(Pictures paired with source code)
◇ ◇ ◇ ◇ ◇
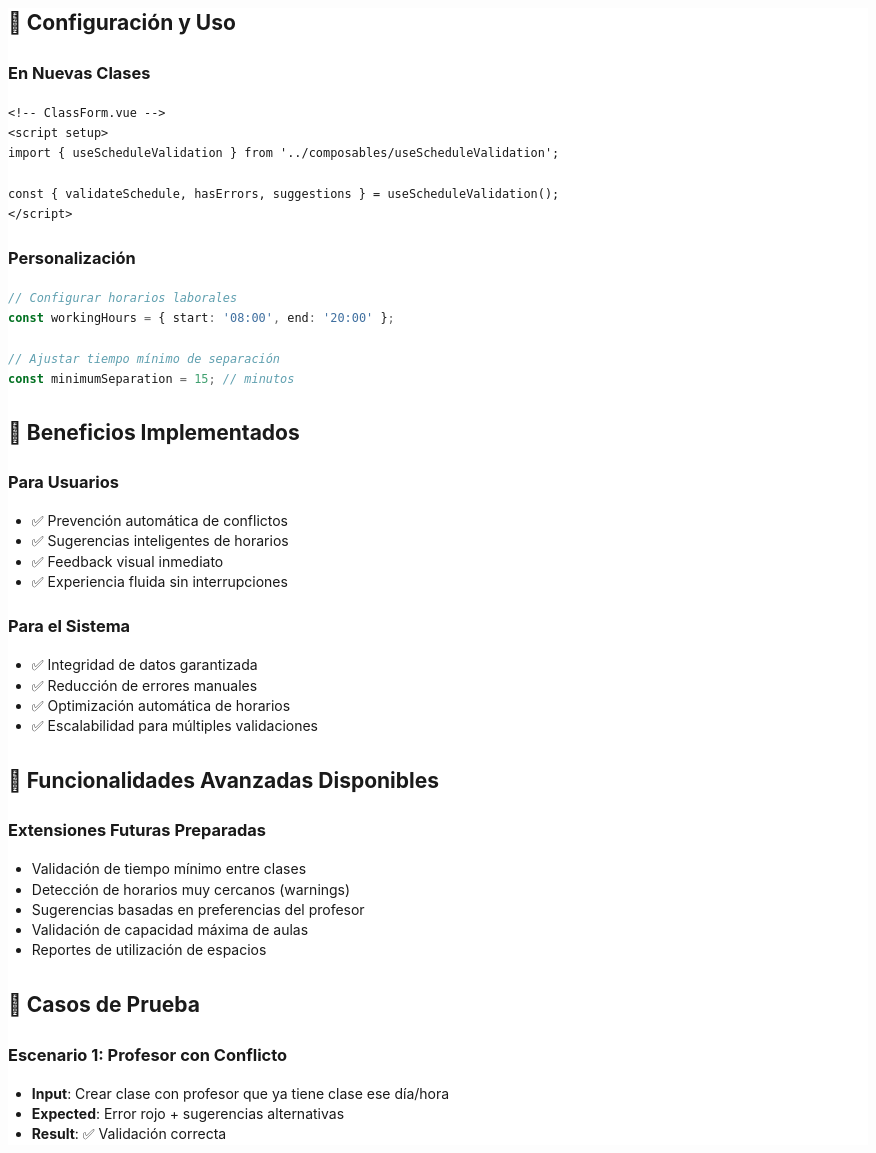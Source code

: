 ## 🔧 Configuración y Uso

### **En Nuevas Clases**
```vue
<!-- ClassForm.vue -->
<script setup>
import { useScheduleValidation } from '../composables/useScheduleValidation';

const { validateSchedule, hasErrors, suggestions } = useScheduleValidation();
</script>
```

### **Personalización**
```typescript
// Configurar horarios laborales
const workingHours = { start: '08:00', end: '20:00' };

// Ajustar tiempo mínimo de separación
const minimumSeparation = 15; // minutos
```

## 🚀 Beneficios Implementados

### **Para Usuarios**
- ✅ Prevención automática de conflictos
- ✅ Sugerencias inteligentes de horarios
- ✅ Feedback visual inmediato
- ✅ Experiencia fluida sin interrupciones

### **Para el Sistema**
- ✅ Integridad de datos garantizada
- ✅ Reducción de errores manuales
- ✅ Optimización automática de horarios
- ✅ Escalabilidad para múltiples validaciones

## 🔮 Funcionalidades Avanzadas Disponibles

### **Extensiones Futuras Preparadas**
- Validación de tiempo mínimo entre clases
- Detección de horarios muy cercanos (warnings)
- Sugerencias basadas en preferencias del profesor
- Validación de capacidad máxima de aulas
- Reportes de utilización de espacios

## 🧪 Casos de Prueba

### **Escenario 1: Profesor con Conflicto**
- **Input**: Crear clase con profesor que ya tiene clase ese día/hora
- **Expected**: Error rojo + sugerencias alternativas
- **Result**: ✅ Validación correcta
◇ ◇ ◇ ◇ ◇
[WHAT TO WORK ON]
Pictures excluded, quote all the data above exactly.

[THE ANSWER]
Source code

: ## 🔧 Configuración y Uso

### **En Nuevas Clases**
```vue
<!-- ClassForm.vue -->
<script setup>
import { useScheduleValidation } from '../composables/useScheduleValidation';

const { validateSchedule, hasErrors, suggestions } = useScheduleValidation();
</script>
```

### **Personalización**
```typescript
// Configurar horarios laborales
const workingHours = { start: '08:00', end: '20:00' };

// Ajustar tiempo mínimo de separación
const minimumSeparation = 15; // minutos
```

## 🚀 Beneficios Implementados

### **Para Usuarios**
- ✅ Prevención automática de conflictos
- ✅ Sugerencias inteligentes de horarios
- ✅ Feedback visual inmediato
- ✅ Experiencia fluida sin interrupciones

### **Para el Sistema**
- ✅ Integridad de datos garantizada
- ✅ Reducción de errores manuales
- ✅ Optimización automática de horarios
- ✅ Escalabilidad para múltiples validaciones

## 🔮 Funcionalidades Avanzadas Disponibles

### **Extensiones Futuras Preparadas**
- Validación de tiempo mínimo entre clases
- Detección de horarios muy cercanos (warnings)
- Sugerencias basadas en preferencias del profesor
- Validación de capacidad máxima de aulas
- Reportes de utilización de espacios

## 🧪 Casos de Prueba

### **Escenario 1: Profesor con Conflicto**
- **Input**: Crear clase con profesor que ya tiene clase ese día/hora
- **Expected**: Error rojo + sugerencias alternativas
- **Result**: ✅ Validación correcta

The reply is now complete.